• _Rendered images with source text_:
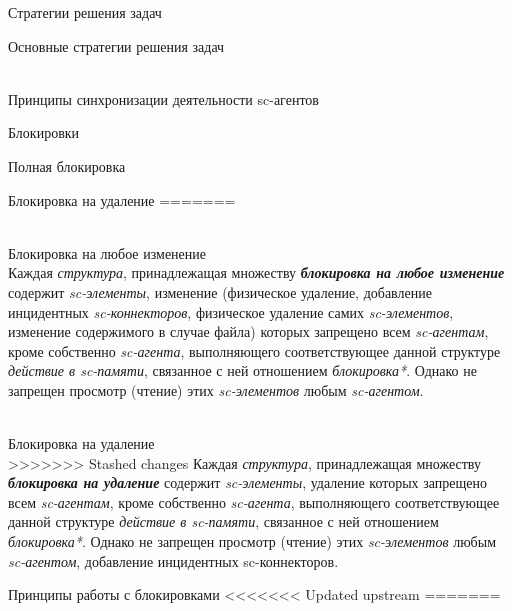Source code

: \begin{frame}{Стратегии решения задач}
\begin{frame}{\large Основные стратегии решения задач}
\begin{textitemize}
\begin{frame}{\\Принципы синхронизации деятельности sc-агентов}
\begin{frame}{Блокировки}
\begin{frame}{ Полная блокировка}
\begin{frame}{Блокировка на удаление}
=======
\begin{frame}{\\Блокировка на любое изменение}
\topline
\vspace{15}
 \\

  Каждая \textit{структура}, принадлежащая множеству \textbf{\textit{блокировка на любое изменение}} содержит \textit{sc-элементы}, изменение (физическое удаление, добавление инцидентных \textit{sc-коннекторов}, физическое удаление самих \textit{\mbox{sc-элементов}}, изменение содержимого в случае файла) которых запрещено всем \textit{sc-агентам}, кроме собственно \textit{sc-агента}, выполняющего соответствующее данной структуре \textit{действие в sc-памяти}, связанное с ней отношением \textit{блокировка*}. Однако не запрещен просмотр (чтение) этих \textit{sc-элементов} любым \textit{sc-агентом}.  
\end{frame}

\begin{frame}{\\Блокировка на удаление}
\topline
\vspace{15}
 \\

>>>>>>> Stashed changes
  Каждая \textit{структура}, принадлежащая множеству \textbf{\textit{блокировка на удаление}} содержит \textit{sc-элементы}, удаление которых запрещено всем \textit{sc-агентам}, кроме собственно \textit{sc-агента}, выполняющего соответствующее данной структуре \textit{действие в sc-памяти}, связанное с ней отношением \textit{блокировка*}. Однако не запрещен просмотр (чтение) этих \textit{sc-элементов} любым \textit{sc-агентом}, добавление инцидентных sc-коннекторов.  
\end{frame}
    
    
\begin{frame}{Принципы работы с блокировками}
<<<<<<< Updated upstream
=======
\topline
\vspace{30}
 \\


\end{frame}
\end{frame}
\end{frame}
\end{frame}
\end{frame}
\end{textitemize}
\end{frame}
\end{frame}
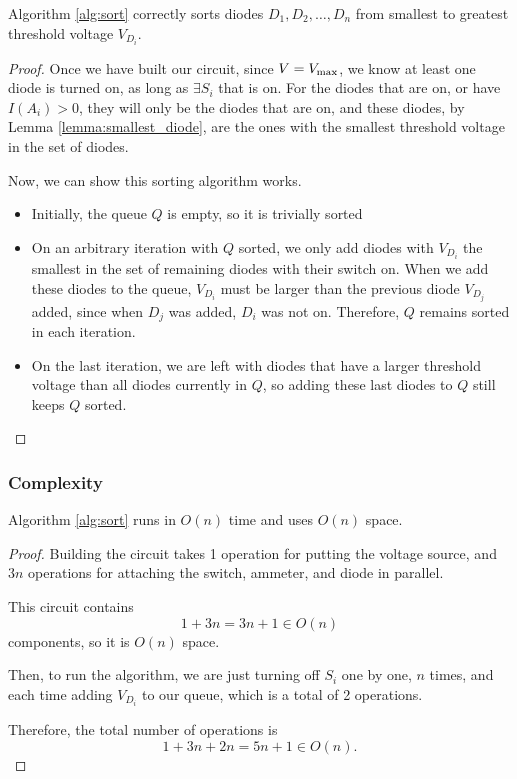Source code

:\documentclass{article}
\begin{document}
\begin{theorem}
	Algorithm \ref{alg:sort} correctly sorts diodes $D_1, D_2, \dots, D_n$ from
	smallest to greatest threshold voltage $V_{D_i}$.
\end{theorem}
\begin{proof}
	Once we have built our circuit, since $V = V_\text{max}$, we know at least one
	diode is turned on, as long as $\exists S_i$ that is on.
	For the diodes that are on, or have $I(A_i) > 0$, they will only be the
	diodes that are on, and these diodes, by Lemma \ref{lemma:smallest_diode},
	are the ones with the smallest threshold voltage in the set of diodes.

	Now, we can show this sorting algorithm works.

	\begin{itemize}
		\item Initially, the queue $Q$ is empty, so it is trivially sorted
		\item On an arbitrary iteration with $Q$ sorted, we only add diodes
		with $V_{D_i}$ the smallest in the set of remaining diodes with their switch on.
		When we add these diodes to the queue, $V_{D_i}$ must be larger than the
		previous diode $V_{D_j}$ added, since when $D_j$ was added, $D_i$ was not on.
		Therefore, $Q$ remains sorted in each iteration.
		\item On the last iteration, we are left with diodes that have a larger threshold voltage than all diodes currently in $Q$,
		so adding these last diodes to $Q$ still keeps $Q$ sorted.
	\end{itemize}
\end{proof}

\subsubsection{Complexity}

\begin{theorem}
	Algorithm \ref{alg:sort} runs in $O(n)$ time and uses $O(n)$ space.
\end{theorem}

\begin{proof}
	Building the circuit takes 1 operation for putting the voltage source, and $3n$ operations for
	attaching the switch, ammeter, and diode in parallel.

	This circuit contains
	\begin{equation}
		1 + 3n  = 3n + 1 \in O(n)
	\end{equation}
	components, so it is $O(n)$ space.

	Then, to run the algorithm, we are just turning off $S_i$ one by one, $n$
	times, and each time adding $V_{D_i}$ to our queue, which is a total of 2
	operations.

	Therefore, the total number of operations is
	\begin{equation}
		1 + 3n + 2n = 5n+1 \in O(n).
	\end{equation}
\end{proof}
\end{document}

• _WHAT IS BEING ASKED_: The entries must be repeated exactly. Leave the images out.

• _OUTPUT BELOW_:
Source code

: \begin{frame}{Стратегии решения задач}
\begin{frame}{\large Основные стратегии решения задач}
\begin{textitemize}
\begin{frame}{\\Принципы синхронизации деятельности sc-агентов}
\begin{frame}{Блокировки}
\begin{frame}{ Полная блокировка}
\begin{frame}{Блокировка на удаление}
=======
\begin{frame}{\\Блокировка на любое изменение}
\topline
\vspace{15}
 \\

  Каждая \textit{структура}, принадлежащая множеству \textbf{\textit{блокировка на любое изменение}} содержит \textit{sc-элементы}, изменение (физическое удаление, добавление инцидентных \textit{sc-коннекторов}, физическое удаление самих \textit{\mbox{sc-элементов}}, изменение содержимого в случае файла) которых запрещено всем \textit{sc-агентам}, кроме собственно \textit{sc-агента}, выполняющего соответствующее данной структуре \textit{действие в sc-памяти}, связанное с ней отношением \textit{блокировка*}. Однако не запрещен просмотр (чтение) этих \textit{sc-элементов} любым \textit{sc-агентом}.  
\end{frame}

\begin{frame}{\\Блокировка на удаление}
\topline
\vspace{15}
 \\

>>>>>>> Stashed changes
  Каждая \textit{структура}, принадлежащая множеству \textbf{\textit{блокировка на удаление}} содержит \textit{sc-элементы}, удаление которых запрещено всем \textit{sc-агентам}, кроме собственно \textit{sc-агента}, выполняющего соответствующее данной структуре \textit{действие в sc-памяти}, связанное с ней отношением \textit{блокировка*}. Однако не запрещен просмотр (чтение) этих \textit{sc-элементов} любым \textit{sc-агентом}, добавление инцидентных sc-коннекторов.  
\end{frame}
    
    
\begin{frame}{Принципы работы с блокировками}
<<<<<<< Updated upstream
=======
\topline
\vspace{30}
 \\


\end{frame}
\end{frame}
\end{frame}
\end{frame}
\end{frame}
\end{textitemize}
\end{frame}
\end{frame}
Source code

:\documentclass{article}
\begin{document}
\begin{theorem}
	Algorithm \ref{alg:sort} correctly sorts diodes $D_1, D_2, \dots, D_n$ from
	smallest to greatest threshold voltage $V_{D_i}$.
\end{theorem}
\begin{proof}
	Once we have built our circuit, since $V = V_\text{max}$, we know at least one
	diode is turned on, as long as $\exists S_i$ that is on.
	For the diodes that are on, or have $I(A_i) > 0$, they will only be the
	diodes that are on, and these diodes, by Lemma \ref{lemma:smallest_diode},
	are the ones with the smallest threshold voltage in the set of diodes.

	Now, we can show this sorting algorithm works.

	\begin{itemize}
		\item Initially, the queue $Q$ is empty, so it is trivially sorted
		\item On an arbitrary iteration with $Q$ sorted, we only add diodes
		with $V_{D_i}$ the smallest in the set of remaining diodes with their switch on.
		When we add these diodes to the queue, $V_{D_i}$ must be larger than the
		previous diode $V_{D_j}$ added, since when $D_j$ was added, $D_i$ was not on.
		Therefore, $Q$ remains sorted in each iteration.
		\item On the last iteration, we are left with diodes that have a larger threshold voltage than all diodes currently in $Q$,
		so adding these last diodes to $Q$ still keeps $Q$ sorted.
	\end{itemize}
\end{proof}

\subsubsection{Complexity}

\begin{theorem}
	Algorithm \ref{alg:sort} runs in $O(n)$ time and uses $O(n)$ space.
\end{theorem}

\begin{proof}
	Building the circuit takes 1 operation for putting the voltage source, and $3n$ operations for
	attaching the switch, ammeter, and diode in parallel.

	This circuit contains
	\begin{equation}
		1 + 3n  = 3n + 1 \in O(n)
	\end{equation}
	components, so it is $O(n)$ space.

	Then, to run the algorithm, we are just turning off $S_i$ one by one, $n$
	times, and each time adding $V_{D_i}$ to our queue, which is a total of 2
	operations.

	Therefore, the total number of operations is
	\begin{equation}
		1 + 3n + 2n = 5n+1 \in O(n).
	\end{equation}
\end{proof}
\end{document}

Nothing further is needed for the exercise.